— Work instructions —
The following data has a line with "<h3>For Bootstrap specifically</h3>" and a line with "<h2>Why is <code>s3_cache.py</code>". Write out exactly those lines and all the lines between them.

--*--

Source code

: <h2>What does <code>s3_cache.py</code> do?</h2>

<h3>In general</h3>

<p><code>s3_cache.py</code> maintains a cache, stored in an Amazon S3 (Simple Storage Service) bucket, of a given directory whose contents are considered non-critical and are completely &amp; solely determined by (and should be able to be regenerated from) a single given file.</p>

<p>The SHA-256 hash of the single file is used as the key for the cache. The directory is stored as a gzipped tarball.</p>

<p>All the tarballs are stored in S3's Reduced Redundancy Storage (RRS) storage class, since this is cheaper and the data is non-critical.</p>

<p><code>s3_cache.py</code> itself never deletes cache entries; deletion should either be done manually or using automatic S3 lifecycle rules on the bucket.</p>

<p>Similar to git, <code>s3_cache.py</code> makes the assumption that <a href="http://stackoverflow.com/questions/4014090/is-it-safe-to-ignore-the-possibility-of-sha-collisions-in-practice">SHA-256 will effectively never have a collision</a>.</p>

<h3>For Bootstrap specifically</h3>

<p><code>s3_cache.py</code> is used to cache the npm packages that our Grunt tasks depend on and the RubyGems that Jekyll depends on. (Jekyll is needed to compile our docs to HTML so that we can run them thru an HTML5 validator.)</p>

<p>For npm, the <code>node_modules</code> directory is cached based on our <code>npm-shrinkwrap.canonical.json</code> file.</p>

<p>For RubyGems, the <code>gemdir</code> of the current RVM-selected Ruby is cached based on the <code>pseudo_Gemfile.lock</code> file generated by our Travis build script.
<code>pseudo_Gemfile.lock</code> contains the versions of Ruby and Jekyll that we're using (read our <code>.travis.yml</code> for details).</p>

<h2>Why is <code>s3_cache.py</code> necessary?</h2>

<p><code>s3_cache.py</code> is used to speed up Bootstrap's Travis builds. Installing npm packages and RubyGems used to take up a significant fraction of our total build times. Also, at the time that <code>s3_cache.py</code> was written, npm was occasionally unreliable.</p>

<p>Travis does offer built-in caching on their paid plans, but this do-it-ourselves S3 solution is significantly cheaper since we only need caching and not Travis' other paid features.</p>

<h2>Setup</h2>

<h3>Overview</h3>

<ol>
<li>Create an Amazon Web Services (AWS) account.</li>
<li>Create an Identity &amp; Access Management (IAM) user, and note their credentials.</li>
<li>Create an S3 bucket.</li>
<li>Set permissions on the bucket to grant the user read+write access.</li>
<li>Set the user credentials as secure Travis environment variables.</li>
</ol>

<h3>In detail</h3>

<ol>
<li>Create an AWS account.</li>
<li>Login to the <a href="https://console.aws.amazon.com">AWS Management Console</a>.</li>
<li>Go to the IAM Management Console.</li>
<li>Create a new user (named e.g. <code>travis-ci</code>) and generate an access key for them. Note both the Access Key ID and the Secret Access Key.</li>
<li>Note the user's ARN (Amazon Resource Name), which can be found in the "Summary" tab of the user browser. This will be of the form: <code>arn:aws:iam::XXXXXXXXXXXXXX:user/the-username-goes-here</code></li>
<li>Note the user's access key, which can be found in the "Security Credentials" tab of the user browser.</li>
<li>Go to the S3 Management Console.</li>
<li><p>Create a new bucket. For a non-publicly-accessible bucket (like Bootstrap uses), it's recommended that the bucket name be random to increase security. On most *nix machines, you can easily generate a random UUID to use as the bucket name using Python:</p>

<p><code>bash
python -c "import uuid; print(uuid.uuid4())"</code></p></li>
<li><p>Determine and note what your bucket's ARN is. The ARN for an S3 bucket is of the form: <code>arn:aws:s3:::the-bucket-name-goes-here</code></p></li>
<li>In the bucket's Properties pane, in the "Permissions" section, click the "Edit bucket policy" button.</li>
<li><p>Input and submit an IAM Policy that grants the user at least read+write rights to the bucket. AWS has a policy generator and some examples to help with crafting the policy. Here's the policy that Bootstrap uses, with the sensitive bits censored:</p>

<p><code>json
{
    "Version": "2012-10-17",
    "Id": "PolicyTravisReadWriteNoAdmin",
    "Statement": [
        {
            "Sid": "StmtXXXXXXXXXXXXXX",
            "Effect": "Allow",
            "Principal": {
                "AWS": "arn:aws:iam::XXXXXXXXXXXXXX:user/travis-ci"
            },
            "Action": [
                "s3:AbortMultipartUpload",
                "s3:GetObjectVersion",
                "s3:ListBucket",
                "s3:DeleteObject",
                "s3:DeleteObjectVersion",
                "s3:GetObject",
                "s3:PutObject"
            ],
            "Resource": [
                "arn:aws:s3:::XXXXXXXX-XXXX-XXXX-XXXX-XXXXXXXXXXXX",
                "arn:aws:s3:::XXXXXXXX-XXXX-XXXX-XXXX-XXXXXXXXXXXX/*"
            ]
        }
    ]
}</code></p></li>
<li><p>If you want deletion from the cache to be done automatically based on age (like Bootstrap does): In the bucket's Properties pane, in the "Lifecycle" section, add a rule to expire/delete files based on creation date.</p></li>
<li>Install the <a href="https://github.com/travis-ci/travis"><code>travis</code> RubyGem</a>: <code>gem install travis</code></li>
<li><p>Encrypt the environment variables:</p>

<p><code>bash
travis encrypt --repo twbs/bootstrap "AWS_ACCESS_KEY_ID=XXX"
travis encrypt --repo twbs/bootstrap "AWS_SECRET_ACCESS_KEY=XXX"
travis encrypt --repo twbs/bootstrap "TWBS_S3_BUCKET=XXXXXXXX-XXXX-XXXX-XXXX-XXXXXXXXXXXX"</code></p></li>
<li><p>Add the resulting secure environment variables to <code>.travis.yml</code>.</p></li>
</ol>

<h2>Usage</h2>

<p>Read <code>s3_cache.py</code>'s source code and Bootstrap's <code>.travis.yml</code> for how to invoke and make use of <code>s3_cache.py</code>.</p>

--*--

— Completed exercise —
<h3>For Bootstrap specifically</h3>

<p><code>s3_cache.py</code> is used to cache the npm packages that our Grunt tasks depend on and the RubyGems that Jekyll depends on. (Jekyll is needed to compile our docs to HTML so that we can run them thru an HTML5 validator.)</p>

<p>For npm, the <code>node_modules</code> directory is cached based on our <code>npm-shrinkwrap.canonical.json</code> file.</p>

<p>For RubyGems, the <code>gemdir</code> of the current RVM-selected Ruby is cached based on the <code>pseudo_Gemfile.lock</code> file generated by our Travis build script.
<code>pseudo_Gemfile.lock</code> contains the versions of Ruby and Jekyll that we're using (read our <code>.travis.yml</code> for details).</p>

<h2>Why is <code>s3_cache.py</code> necessary?</h2>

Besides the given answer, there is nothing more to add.